Objective To observe the effect of cold snare and hot snare polypectomy for right half colon superficialpolyps (type 0-IIa).Methods Randomized controlled studies comparing cold snare and hot snare polypectomy for removal of 110 patients with right half colon polyps were considered. The study group was treated with cold snare polypectomy, while the control group was treated with hot snare polypectomy, 55 cases in each group. The treatment and follow-up of the two groups were analyzed.Results The polyscomplete resection rate of the study group and the control group were 97.10% and 95.65%, respectively. No bleeding or perforation complications occurred during or after surgery. There was no persistent postoperative abdominal pain in the study group, while 3 cases in the control group have localized abdominal pain lasting up to 1 month may due to electrocoagulation syndrome or injection needle penetration injury to the intestinal wall.
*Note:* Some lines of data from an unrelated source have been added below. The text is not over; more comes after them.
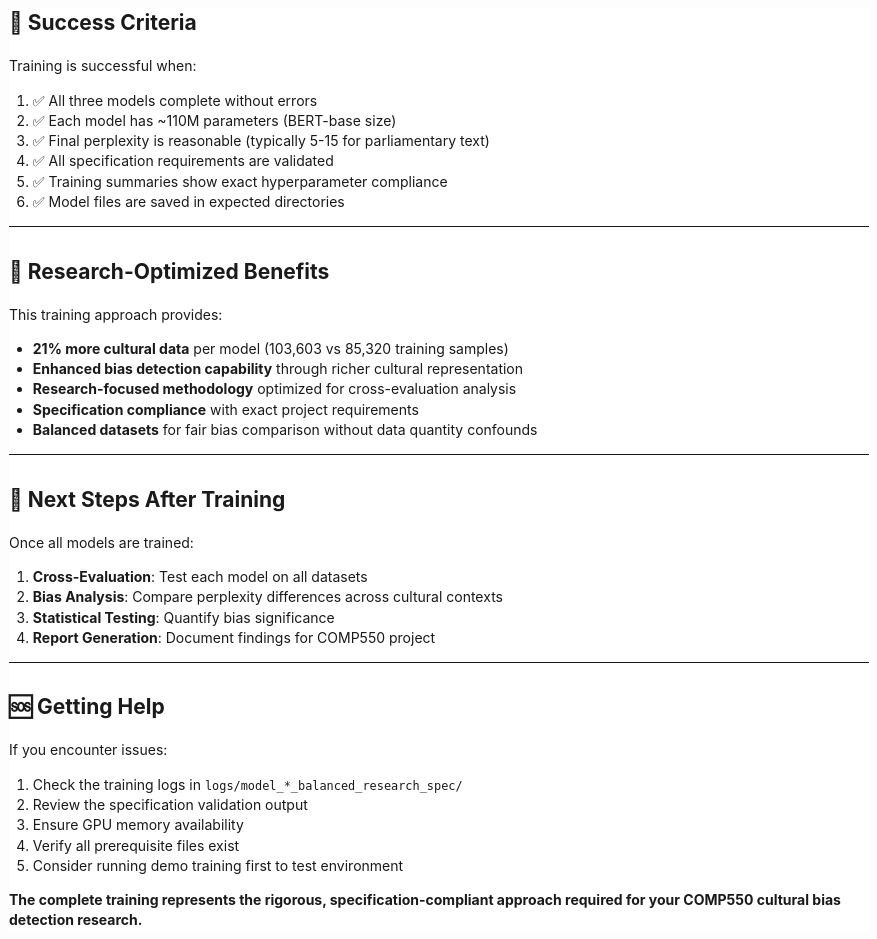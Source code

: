 
## 🎯 Success Criteria

Training is successful when:

1. ✅ All three models complete without errors
2. ✅ Each model has ~110M parameters (BERT-base size)
3. ✅ Final perplexity is reasonable (typically 5-15 for parliamentary text)
4. ✅ All specification requirements are validated
5. ✅ Training summaries show exact hyperparameter compliance
6. ✅ Model files are saved in expected directories

---

## 🔬 Research-Optimized Benefits

This training approach provides:

- **21% more cultural data** per model (103,603 vs 85,320 training samples)
- **Enhanced bias detection capability** through richer cultural representation
- **Research-focused methodology** optimized for cross-evaluation analysis
- **Specification compliance** with exact project requirements
- **Balanced datasets** for fair bias comparison without data quantity confounds

---

## 📝 Next Steps After Training

Once all models are trained:

1. **Cross-Evaluation**: Test each model on all datasets
2. **Bias Analysis**: Compare perplexity differences across cultural contexts
3. **Statistical Testing**: Quantify bias significance
4. **Report Generation**: Document findings for COMP550 project

---

## 🆘 Getting Help

If you encounter issues:

1. Check the training logs in `logs/model_*_balanced_research_spec/`
2. Review the specification validation output
3. Ensure GPU memory availability
4. Verify all prerequisite files exist
5. Consider running demo training first to test environment

**The complete training represents the rigorous, specification-compliant approach required for your COMP550 cultural bias detection research.**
The therapy time in the study group was shorter than that in the control group, the cost of therapy in the study group was less than that in the control group, and the difference were statistically significant (P < 0.05).Conclusion Compared with hot snare polypectomy, cold snare polypectomy is more convenient to remove right colon type 0-IIa polyps within 1 cm in size, which has high endoscopic complete resection rate,and avoiding the risk of transmural injury caused by electrocautery coagulation and needle injection, reducing the probability of persistent abdominal pain occurred postoperatively, does not increase the risk of bleeding and perforation. The therapy is safer, the time of cold snare polypectomy is shortened and the cost is reduced, and the clinical effect is good. It is worth popularizing and applying.